Top of Data for the task

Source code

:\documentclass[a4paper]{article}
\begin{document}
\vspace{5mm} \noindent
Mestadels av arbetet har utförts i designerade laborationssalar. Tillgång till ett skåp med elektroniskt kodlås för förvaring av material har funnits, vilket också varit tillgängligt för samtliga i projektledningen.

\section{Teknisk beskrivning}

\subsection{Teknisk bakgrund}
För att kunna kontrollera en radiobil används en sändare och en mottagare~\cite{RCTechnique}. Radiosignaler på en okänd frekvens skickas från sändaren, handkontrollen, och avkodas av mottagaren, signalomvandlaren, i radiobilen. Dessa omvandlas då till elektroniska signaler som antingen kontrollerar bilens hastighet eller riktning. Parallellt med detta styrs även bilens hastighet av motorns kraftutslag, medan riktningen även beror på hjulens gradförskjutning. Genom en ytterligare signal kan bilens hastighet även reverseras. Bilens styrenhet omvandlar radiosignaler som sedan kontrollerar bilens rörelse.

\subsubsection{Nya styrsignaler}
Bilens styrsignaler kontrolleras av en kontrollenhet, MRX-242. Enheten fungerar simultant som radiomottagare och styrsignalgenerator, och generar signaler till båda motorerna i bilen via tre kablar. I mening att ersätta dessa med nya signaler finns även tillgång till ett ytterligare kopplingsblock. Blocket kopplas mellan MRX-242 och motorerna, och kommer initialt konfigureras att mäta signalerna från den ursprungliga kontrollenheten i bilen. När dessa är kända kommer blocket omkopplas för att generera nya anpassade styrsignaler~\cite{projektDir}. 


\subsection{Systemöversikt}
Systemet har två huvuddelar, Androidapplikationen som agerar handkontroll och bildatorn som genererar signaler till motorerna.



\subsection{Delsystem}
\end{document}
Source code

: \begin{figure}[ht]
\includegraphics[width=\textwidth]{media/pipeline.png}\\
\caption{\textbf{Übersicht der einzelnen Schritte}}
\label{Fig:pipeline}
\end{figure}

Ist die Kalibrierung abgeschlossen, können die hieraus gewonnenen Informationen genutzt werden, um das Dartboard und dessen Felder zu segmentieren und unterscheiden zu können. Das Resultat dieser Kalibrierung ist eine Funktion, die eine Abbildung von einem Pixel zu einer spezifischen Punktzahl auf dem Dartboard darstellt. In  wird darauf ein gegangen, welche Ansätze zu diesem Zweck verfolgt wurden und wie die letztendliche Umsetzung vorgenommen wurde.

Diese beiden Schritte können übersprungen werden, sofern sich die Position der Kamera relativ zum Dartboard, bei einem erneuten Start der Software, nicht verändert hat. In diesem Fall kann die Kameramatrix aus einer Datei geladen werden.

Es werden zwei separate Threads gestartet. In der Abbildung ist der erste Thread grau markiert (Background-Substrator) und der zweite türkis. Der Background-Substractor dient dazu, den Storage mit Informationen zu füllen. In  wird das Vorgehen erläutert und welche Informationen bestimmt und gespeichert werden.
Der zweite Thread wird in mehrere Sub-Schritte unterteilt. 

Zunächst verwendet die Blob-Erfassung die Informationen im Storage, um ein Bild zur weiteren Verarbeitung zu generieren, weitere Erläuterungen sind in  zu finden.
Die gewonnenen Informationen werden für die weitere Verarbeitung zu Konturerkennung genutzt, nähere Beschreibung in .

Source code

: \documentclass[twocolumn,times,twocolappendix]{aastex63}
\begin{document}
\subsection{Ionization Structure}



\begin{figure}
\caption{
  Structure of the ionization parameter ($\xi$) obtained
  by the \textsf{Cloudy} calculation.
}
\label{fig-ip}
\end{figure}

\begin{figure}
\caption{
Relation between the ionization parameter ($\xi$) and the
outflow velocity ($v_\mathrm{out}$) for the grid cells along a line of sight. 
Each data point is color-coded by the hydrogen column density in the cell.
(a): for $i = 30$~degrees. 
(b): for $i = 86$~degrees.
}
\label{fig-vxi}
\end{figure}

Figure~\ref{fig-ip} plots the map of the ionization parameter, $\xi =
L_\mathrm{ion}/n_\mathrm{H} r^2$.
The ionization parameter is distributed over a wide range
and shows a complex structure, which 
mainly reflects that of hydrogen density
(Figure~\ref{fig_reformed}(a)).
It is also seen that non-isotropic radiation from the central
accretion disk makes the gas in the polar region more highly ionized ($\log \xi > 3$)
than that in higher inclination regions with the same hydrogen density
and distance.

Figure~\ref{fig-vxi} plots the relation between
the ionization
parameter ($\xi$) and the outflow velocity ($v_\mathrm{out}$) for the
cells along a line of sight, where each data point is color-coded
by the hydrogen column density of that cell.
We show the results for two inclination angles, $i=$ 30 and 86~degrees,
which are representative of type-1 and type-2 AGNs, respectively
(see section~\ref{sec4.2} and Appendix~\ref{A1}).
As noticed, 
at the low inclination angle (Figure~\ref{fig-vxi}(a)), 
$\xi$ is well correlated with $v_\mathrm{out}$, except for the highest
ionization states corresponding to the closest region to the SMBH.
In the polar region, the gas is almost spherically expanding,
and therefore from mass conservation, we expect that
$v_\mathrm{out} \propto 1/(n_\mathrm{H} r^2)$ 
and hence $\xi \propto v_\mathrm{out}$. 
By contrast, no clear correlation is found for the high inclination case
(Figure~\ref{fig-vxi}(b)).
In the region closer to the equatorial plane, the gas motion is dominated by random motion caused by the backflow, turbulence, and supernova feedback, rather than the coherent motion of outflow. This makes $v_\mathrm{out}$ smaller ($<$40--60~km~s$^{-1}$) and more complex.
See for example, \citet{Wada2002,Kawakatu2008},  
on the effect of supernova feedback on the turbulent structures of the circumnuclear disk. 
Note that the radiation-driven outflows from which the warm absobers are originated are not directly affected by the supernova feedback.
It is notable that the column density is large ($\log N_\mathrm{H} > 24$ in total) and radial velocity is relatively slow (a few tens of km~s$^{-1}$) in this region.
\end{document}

Bottom of Data for the task

Nothing may be omitted or altered; reproduce all of the entries.

**Output:**
Source code

:\documentclass[a4paper]{article}
\begin{document}
\vspace{5mm} \noindent
Mestadels av arbetet har utförts i designerade laborationssalar. Tillgång till ett skåp med elektroniskt kodlås för förvaring av material har funnits, vilket också varit tillgängligt för samtliga i projektledningen.

\section{Teknisk beskrivning}

\subsection{Teknisk bakgrund}
För att kunna kontrollera en radiobil används en sändare och en mottagare~\cite{RCTechnique}. Radiosignaler på en okänd frekvens skickas från sändaren, handkontrollen, och avkodas av mottagaren, signalomvandlaren, i radiobilen. Dessa omvandlas då till elektroniska signaler som antingen kontrollerar bilens hastighet eller riktning. Parallellt med detta styrs även bilens hastighet av motorns kraftutslag, medan riktningen även beror på hjulens gradförskjutning. Genom en ytterligare signal kan bilens hastighet även reverseras. Bilens styrenhet omvandlar radiosignaler som sedan kontrollerar bilens rörelse.

\subsubsection{Nya styrsignaler}
Bilens styrsignaler kontrolleras av en kontrollenhet, MRX-242. Enheten fungerar simultant som radiomottagare och styrsignalgenerator, och generar signaler till båda motorerna i bilen via tre kablar. I mening att ersätta dessa med nya signaler finns även tillgång till ett ytterligare kopplingsblock. Blocket kopplas mellan MRX-242 och motorerna, och kommer initialt konfigureras att mäta signalerna från den ursprungliga kontrollenheten i bilen. När dessa är kända kommer blocket omkopplas för att generera nya anpassade styrsignaler~\cite{projektDir}. 


\subsection{Systemöversikt}
Systemet har två huvuddelar, Androidapplikationen som agerar handkontroll och bildatorn som genererar signaler till motorerna.



\subsection{Delsystem}
\end{document}
Source code

: \begin{figure}[ht]
\includegraphics[width=\textwidth]{media/pipeline.png}\\
\caption{\textbf{Übersicht der einzelnen Schritte}}
\label{Fig:pipeline}
\end{figure}

Ist die Kalibrierung abgeschlossen, können die hieraus gewonnenen Informationen genutzt werden, um das Dartboard und dessen Felder zu segmentieren und unterscheiden zu können. Das Resultat dieser Kalibrierung ist eine Funktion, die eine Abbildung von einem Pixel zu einer spezifischen Punktzahl auf dem Dartboard darstellt. In  wird darauf ein gegangen, welche Ansätze zu diesem Zweck verfolgt wurden und wie die letztendliche Umsetzung vorgenommen wurde.

Diese beiden Schritte können übersprungen werden, sofern sich die Position der Kamera relativ zum Dartboard, bei einem erneuten Start der Software, nicht verändert hat. In diesem Fall kann die Kameramatrix aus einer Datei geladen werden.

Es werden zwei separate Threads gestartet. In der Abbildung ist der erste Thread grau markiert (Background-Substrator) und der zweite türkis. Der Background-Substractor dient dazu, den Storage mit Informationen zu füllen. In  wird das Vorgehen erläutert und welche Informationen bestimmt und gespeichert werden.
Der zweite Thread wird in mehrere Sub-Schritte unterteilt. 

Zunächst verwendet die Blob-Erfassung die Informationen im Storage, um ein Bild zur weiteren Verarbeitung zu generieren, weitere Erläuterungen sind in  zu finden.
Die gewonnenen Informationen werden für die weitere Verarbeitung zu Konturerkennung genutzt, nähere Beschreibung in .

Source code

: \documentclass[twocolumn,times,twocolappendix]{aastex63}
\begin{document}
\subsection{Ionization Structure}



\begin{figure}
\caption{
  Structure of the ionization parameter ($\xi$) obtained
  by the \textsf{Cloudy} calculation.
}
\label{fig-ip}
\end{figure}

\begin{figure}
\caption{
Relation between the ionization parameter ($\xi$) and the
outflow velocity ($v_\mathrm{out}$) for the grid cells along a line of sight. 
Each data point is color-coded by the hydrogen column density in the cell.
(a): for $i = 30$~degrees. 
(b): for $i = 86$~degrees.
}
\label{fig-vxi}
\end{figure}

Figure~\ref{fig-ip} plots the map of the ionization parameter, $\xi =
L_\mathrm{ion}/n_\mathrm{H} r^2$.
The ionization parameter is distributed over a wide range
and shows a complex structure, which 
mainly reflects that of hydrogen density
(Figure~\ref{fig_reformed}(a)).
It is also seen that non-isotropic radiation from the central
accretion disk makes the gas in the polar region more highly ionized ($\log \xi > 3$)
than that in higher inclination regions with the same hydrogen density
and distance.

Figure~\ref{fig-vxi} plots the relation between
the ionization
parameter ($\xi$) and the outflow velocity ($v_\mathrm{out}$) for the
cells along a line of sight, where each data point is color-coded
by the hydrogen column density of that cell.
We show the results for two inclination angles, $i=$ 30 and 86~degrees,
which are representative of type-1 and type-2 AGNs, respectively
(see section~\ref{sec4.2} and Appendix~\ref{A1}).
As noticed, 
at the low inclination angle (Figure~\ref{fig-vxi}(a)), 
$\xi$ is well correlated with $v_\mathrm{out}$, except for the highest
ionization states corresponding to the closest region to the SMBH.
In the polar region, the gas is almost spherically expanding,
and therefore from mass conservation, we expect that
$v_\mathrm{out} \propto 1/(n_\mathrm{H} r^2)$ 
and hence $\xi \propto v_\mathrm{out}$. 
By contrast, no clear correlation is found for the high inclination case
(Figure~\ref{fig-vxi}(b)).
In the region closer to the equatorial plane, the gas motion is dominated by random motion caused by the backflow, turbulence, and supernova feedback, rather than the coherent motion of outflow. This makes $v_\mathrm{out}$ smaller ($<$40--60~km~s$^{-1}$) and more complex.
See for example, \citet{Wada2002,Kawakatu2008},  
on the effect of supernova feedback on the turbulent structures of the circumnuclear disk. 
Note that the radiation-driven outflows from which the warm absobers are originated are not directly affected by the supernova feedback.
It is notable that the column density is large ($\log N_\mathrm{H} > 24$ in total) and radial velocity is relatively slow (a few tens of km~s$^{-1}$) in this region.
\end{document}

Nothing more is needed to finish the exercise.